To do:
Starting at the line that contains "modes in string" and ending at the line that contains "can be used", the lines below are to be given again exactly, with nothing added.

━━━━━━━━━━

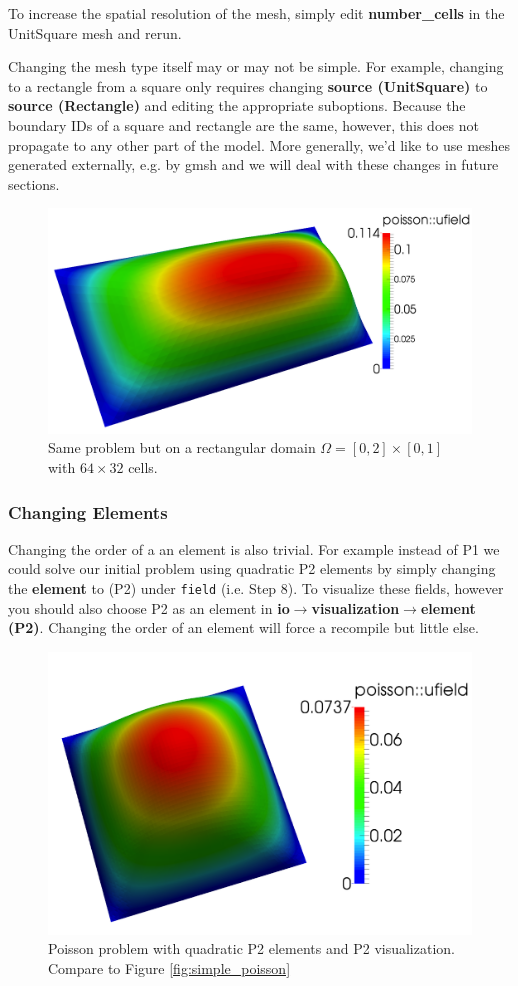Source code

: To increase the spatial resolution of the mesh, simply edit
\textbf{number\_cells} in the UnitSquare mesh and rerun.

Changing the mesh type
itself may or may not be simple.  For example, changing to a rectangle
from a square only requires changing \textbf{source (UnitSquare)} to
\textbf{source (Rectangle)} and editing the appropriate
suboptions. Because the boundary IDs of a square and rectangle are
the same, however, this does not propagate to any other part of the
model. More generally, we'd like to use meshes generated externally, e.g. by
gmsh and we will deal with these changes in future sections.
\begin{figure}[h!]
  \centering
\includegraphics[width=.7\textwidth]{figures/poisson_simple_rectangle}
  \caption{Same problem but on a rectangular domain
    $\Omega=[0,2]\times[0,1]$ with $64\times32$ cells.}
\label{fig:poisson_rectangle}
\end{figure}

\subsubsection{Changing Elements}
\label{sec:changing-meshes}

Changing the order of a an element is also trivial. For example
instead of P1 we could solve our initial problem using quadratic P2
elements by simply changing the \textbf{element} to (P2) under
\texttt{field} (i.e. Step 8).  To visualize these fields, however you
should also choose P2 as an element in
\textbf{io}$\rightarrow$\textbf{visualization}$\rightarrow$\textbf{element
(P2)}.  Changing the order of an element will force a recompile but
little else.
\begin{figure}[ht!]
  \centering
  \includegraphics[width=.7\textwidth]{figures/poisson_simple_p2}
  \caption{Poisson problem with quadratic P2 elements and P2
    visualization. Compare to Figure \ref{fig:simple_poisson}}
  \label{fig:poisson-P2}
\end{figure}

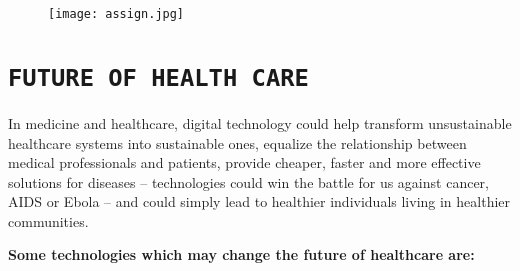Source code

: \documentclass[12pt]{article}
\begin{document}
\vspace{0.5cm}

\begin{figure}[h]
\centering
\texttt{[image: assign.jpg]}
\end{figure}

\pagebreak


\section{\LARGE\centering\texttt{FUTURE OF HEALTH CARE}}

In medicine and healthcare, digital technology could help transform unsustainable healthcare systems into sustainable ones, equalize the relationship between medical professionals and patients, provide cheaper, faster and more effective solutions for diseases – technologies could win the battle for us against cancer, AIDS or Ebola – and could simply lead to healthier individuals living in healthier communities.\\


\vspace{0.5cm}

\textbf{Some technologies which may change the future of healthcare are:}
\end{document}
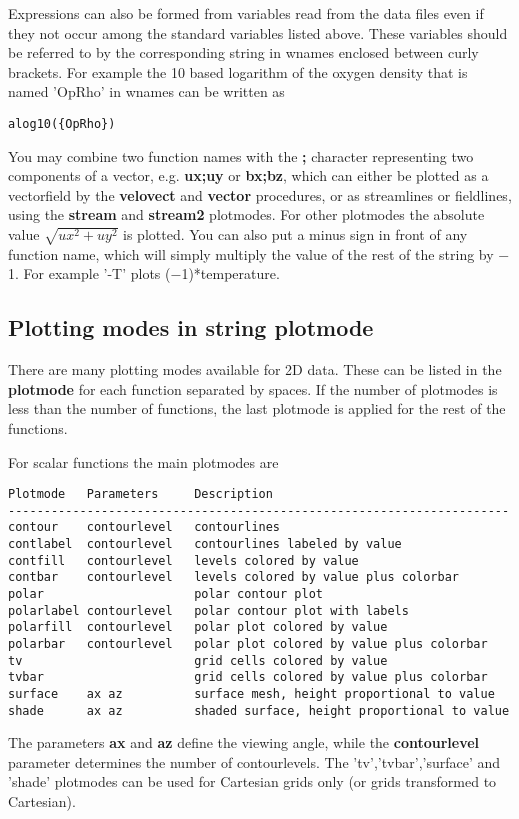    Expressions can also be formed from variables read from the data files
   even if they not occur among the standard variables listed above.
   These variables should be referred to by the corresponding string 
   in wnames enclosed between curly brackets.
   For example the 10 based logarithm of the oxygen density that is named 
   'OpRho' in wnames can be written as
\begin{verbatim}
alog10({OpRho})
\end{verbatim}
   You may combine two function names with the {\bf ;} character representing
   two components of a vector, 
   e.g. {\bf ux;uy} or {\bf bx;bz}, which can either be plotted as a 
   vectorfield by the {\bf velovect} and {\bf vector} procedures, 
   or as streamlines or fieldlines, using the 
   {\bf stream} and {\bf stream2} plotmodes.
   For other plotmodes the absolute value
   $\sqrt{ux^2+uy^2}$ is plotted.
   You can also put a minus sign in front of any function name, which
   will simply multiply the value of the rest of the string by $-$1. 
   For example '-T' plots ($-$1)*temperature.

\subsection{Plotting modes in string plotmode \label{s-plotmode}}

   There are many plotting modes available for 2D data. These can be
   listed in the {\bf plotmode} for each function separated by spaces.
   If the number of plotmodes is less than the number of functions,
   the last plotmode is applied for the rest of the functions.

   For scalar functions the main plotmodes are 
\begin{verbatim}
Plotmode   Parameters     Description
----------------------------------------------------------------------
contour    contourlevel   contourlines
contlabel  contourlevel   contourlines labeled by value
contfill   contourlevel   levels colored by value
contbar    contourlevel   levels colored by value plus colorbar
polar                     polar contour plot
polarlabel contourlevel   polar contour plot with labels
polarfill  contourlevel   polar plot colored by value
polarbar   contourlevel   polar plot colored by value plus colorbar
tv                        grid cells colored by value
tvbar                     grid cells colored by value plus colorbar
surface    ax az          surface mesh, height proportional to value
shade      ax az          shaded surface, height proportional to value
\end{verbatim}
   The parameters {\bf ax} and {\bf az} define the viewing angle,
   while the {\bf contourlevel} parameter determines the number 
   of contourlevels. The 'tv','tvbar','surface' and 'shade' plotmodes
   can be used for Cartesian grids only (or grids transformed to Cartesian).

━━━━━━━━━━

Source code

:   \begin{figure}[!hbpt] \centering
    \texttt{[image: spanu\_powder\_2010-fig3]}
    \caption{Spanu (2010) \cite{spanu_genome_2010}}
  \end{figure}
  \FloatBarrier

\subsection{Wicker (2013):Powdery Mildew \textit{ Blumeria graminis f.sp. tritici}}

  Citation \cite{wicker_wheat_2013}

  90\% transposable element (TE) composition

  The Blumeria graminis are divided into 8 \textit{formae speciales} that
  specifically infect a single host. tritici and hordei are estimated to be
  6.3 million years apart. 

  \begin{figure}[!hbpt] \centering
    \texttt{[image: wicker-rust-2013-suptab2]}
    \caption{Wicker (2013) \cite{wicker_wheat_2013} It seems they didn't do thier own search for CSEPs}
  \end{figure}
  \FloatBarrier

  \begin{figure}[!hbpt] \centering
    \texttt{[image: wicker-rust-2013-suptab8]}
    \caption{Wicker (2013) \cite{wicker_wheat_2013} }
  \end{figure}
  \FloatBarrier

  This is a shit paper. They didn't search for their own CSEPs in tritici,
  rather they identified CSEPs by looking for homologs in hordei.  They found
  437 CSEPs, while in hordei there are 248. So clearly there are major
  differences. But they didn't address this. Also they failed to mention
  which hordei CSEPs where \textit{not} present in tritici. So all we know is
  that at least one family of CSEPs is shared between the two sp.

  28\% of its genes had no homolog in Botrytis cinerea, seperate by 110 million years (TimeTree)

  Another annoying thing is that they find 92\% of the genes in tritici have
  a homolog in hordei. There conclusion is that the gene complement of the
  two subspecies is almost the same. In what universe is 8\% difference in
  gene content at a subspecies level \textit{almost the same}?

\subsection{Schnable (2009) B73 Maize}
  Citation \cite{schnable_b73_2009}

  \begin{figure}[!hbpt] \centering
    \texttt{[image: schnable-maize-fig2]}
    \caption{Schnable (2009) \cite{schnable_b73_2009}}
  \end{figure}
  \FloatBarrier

━━━━━━━━━━

Response to this task:
\subsection{Plotting modes in string plotmode \label{s-plotmode}}

   There are many plotting modes available for 2D data. These can be
   listed in the {\bf plotmode} for each function separated by spaces.
   If the number of plotmodes is less than the number of functions,
   the last plotmode is applied for the rest of the functions.

   For scalar functions the main plotmodes are 
\begin{verbatim}
Plotmode   Parameters     Description
----------------------------------------------------------------------
contour    contourlevel   contourlines
contlabel  contourlevel   contourlines labeled by value
contfill   contourlevel   levels colored by value
contbar    contourlevel   levels colored by value plus colorbar
polar                     polar contour plot
polarlabel contourlevel   polar contour plot with labels
polarfill  contourlevel   polar plot colored by value
polarbar   contourlevel   polar plot colored by value plus colorbar
tv                        grid cells colored by value
tvbar                     grid cells colored by value plus colorbar
surface    ax az          surface mesh, height proportional to value
shade      ax az          shaded surface, height proportional to value
\end{verbatim}
   The parameters {\bf ax} and {\bf az} define the viewing angle,
   while the {\bf contourlevel} parameter determines the number 
   of contourlevels. The 'tv','tvbar','surface' and 'shade' plotmodes
   can be used for Cartesian grids only (or grids transformed to Cartesian).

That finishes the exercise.